Derrière la qualification d’État failli, se cache une grande variété de positions qui toutes ne sont pas de désordre et d’irresponsabilité. La Corne de l’Afrique présente une combinaison de structures quasi-étatiques dont l’auteur suggère qu’elle pourrait préfigurer la diversification de l’État au service de l’Afrique.
Pour une nouvelle approche de l’État en Afrique : le cas de la Somalie
A new approach to the state in Africa: the Somali case
The label of ‘failed state’ hides a wide variety of situations which are not all ones of disorder and irresponsibility. The Horn of Africa presents a variety of quasi-state structures which the author suggests could prefigure the diversification of the state in Africa.

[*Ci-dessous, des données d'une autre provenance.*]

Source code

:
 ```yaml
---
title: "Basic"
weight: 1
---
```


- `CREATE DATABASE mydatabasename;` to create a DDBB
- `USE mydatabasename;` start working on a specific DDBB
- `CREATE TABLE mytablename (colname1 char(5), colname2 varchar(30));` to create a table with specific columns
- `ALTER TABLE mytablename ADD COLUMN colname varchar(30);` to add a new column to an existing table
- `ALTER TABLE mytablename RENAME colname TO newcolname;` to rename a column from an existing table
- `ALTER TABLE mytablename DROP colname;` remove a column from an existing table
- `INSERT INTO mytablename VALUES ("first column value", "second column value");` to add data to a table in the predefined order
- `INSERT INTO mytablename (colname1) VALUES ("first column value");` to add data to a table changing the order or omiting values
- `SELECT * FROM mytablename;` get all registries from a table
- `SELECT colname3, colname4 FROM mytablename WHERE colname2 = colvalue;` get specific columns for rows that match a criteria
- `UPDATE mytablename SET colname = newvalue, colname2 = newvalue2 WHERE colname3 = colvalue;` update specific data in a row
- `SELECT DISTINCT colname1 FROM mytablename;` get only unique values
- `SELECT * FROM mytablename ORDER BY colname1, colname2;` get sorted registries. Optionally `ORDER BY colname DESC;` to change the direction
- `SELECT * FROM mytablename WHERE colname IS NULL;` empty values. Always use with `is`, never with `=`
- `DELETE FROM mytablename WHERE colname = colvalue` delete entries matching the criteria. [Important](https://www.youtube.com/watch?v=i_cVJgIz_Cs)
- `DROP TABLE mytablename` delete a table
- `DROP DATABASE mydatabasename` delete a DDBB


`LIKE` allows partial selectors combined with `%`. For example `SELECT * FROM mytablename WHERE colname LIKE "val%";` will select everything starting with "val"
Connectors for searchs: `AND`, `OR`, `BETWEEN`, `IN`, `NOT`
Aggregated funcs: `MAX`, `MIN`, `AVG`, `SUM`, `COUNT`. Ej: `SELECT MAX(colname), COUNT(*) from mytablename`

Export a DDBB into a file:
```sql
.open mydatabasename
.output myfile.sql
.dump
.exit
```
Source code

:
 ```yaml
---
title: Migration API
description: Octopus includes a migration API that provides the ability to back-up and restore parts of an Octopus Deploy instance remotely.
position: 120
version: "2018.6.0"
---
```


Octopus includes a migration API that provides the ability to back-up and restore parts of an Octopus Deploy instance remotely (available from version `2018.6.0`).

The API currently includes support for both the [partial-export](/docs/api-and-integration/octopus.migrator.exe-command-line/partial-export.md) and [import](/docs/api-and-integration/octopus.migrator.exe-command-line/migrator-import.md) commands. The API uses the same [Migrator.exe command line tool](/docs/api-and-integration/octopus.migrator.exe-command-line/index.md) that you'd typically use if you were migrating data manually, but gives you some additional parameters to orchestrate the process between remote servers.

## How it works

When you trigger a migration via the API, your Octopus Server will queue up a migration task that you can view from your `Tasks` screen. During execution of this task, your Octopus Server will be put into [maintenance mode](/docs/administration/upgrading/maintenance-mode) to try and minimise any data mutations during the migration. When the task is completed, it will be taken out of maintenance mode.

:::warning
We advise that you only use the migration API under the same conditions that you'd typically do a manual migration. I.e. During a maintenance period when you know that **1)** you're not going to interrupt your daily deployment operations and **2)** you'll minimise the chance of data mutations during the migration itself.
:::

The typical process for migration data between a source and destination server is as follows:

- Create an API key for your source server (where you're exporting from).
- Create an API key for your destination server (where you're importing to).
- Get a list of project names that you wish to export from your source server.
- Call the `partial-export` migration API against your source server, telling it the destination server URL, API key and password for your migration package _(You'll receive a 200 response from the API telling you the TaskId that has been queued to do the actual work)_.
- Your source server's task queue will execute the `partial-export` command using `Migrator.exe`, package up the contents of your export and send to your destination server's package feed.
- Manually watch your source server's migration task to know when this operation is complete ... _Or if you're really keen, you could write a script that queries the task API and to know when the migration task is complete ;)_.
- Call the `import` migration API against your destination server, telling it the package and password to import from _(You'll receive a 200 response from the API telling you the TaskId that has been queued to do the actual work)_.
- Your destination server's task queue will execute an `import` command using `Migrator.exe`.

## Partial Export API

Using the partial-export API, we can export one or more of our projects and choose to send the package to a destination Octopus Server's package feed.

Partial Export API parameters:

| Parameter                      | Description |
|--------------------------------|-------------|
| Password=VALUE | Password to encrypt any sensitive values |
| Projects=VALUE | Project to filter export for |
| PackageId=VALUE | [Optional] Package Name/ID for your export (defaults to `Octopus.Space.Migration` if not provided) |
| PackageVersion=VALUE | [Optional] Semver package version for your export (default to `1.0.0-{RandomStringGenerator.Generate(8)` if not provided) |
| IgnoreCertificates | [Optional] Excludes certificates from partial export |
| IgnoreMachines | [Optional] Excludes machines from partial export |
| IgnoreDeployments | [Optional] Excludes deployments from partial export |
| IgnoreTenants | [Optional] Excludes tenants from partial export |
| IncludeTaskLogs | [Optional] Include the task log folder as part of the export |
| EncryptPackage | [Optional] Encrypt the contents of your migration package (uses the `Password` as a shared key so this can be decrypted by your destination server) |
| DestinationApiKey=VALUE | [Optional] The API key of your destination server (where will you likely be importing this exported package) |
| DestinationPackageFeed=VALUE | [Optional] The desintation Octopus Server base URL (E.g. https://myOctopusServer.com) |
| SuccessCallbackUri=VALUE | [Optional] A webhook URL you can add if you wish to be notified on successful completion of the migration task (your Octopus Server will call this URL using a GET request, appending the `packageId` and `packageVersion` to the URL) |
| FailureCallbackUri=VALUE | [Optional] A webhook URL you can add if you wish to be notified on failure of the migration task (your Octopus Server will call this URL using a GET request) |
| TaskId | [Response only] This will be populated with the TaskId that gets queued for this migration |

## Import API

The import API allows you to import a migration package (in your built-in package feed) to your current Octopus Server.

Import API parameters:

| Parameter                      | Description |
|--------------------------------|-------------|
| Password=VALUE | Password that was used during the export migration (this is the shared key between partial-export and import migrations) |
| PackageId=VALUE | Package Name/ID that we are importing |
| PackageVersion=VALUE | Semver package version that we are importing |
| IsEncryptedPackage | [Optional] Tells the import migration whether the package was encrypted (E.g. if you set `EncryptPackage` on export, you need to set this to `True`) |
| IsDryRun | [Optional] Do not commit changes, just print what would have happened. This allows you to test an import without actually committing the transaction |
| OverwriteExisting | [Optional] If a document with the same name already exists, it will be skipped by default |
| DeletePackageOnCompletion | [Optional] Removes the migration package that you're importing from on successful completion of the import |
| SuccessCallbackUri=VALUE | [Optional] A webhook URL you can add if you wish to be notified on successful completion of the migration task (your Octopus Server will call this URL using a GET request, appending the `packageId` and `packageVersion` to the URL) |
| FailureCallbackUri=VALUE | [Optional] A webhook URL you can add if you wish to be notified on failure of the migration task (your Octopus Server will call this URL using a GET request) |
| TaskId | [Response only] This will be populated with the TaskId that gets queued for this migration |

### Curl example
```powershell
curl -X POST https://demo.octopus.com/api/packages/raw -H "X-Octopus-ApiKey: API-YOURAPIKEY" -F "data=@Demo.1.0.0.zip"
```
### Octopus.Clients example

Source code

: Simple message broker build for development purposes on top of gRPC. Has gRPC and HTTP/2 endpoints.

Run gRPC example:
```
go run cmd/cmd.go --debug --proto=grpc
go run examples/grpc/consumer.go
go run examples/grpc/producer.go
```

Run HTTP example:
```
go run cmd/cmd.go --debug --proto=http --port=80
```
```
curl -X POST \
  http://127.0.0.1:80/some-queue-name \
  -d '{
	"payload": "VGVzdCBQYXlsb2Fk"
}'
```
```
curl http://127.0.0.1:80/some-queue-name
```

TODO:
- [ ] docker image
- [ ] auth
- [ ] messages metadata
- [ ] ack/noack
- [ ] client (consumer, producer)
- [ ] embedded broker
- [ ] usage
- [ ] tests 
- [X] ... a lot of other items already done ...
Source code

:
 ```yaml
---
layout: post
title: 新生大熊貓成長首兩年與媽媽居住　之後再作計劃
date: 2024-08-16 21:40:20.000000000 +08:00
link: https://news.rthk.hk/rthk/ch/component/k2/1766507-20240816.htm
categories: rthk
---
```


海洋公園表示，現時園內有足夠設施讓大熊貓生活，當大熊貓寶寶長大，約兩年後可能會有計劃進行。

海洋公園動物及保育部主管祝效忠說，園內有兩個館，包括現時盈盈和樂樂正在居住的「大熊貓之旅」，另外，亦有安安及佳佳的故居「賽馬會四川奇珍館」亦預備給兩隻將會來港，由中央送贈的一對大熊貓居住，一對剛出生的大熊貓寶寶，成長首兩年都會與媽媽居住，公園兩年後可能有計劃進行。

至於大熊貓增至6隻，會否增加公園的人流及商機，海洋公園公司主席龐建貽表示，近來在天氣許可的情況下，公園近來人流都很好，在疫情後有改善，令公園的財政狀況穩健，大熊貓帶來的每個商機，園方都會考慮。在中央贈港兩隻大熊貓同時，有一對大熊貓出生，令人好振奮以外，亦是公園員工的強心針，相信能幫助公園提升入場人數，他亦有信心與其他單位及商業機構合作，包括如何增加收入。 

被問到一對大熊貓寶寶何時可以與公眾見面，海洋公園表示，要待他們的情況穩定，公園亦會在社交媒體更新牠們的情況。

Les qualificatifs ne manquent pas pour tenter de décrire la situation somalienne : « État failli », « balkanisation », « chaos », « désintégration », « territoire non gouverné »… Il est vrai que, depuis 1991 et la chute de Siyaad Barre, l’État somalien n’existe plus. Bien sûr le Gouvernement fédéral de transition (GFT) assure la représentation du pouvoir central mais il ne contrôle qu’une faible partie de l’espace somalien et même de la capitale Mogadiscio. Sa légitimité auprès de la population est presque nulle. De fait, toute tentative de mise en place d’un pouvoir central depuis vingt ans a échoué. Les choses sont claires : il n’y a pas d’État sans souveraineté interne, pas d’État s’il n’est plus capable d’imposer ses décisions. Néanmoins faut-il qualifier l’État en fonction de ses « performances » ? La Somalie fonctionne même si le GFT n’est pas « performant ». Le risque est de vouloir reconstruire un État parce qu’on le décrit comme « failli », ce que Gérard Prunier explique ainsi : « Les idées des “réunificateurs” étaient simples, pour ne pas dire simplistes : il y a eu un État somalien, il a disparu, il faut le reconstituer. La question des raisons qui avaient présidé sa disparition n’était pas posée [et c’est] la cause principale de l’échec de l’ONU entre décembre 1992 et mars 1995 ». Si l’État n’existe pas au sens wébérien du terme, tel qu’on le connaît en Europe, la Somalie n’est pas aussi chaotique qu’on nous la présente.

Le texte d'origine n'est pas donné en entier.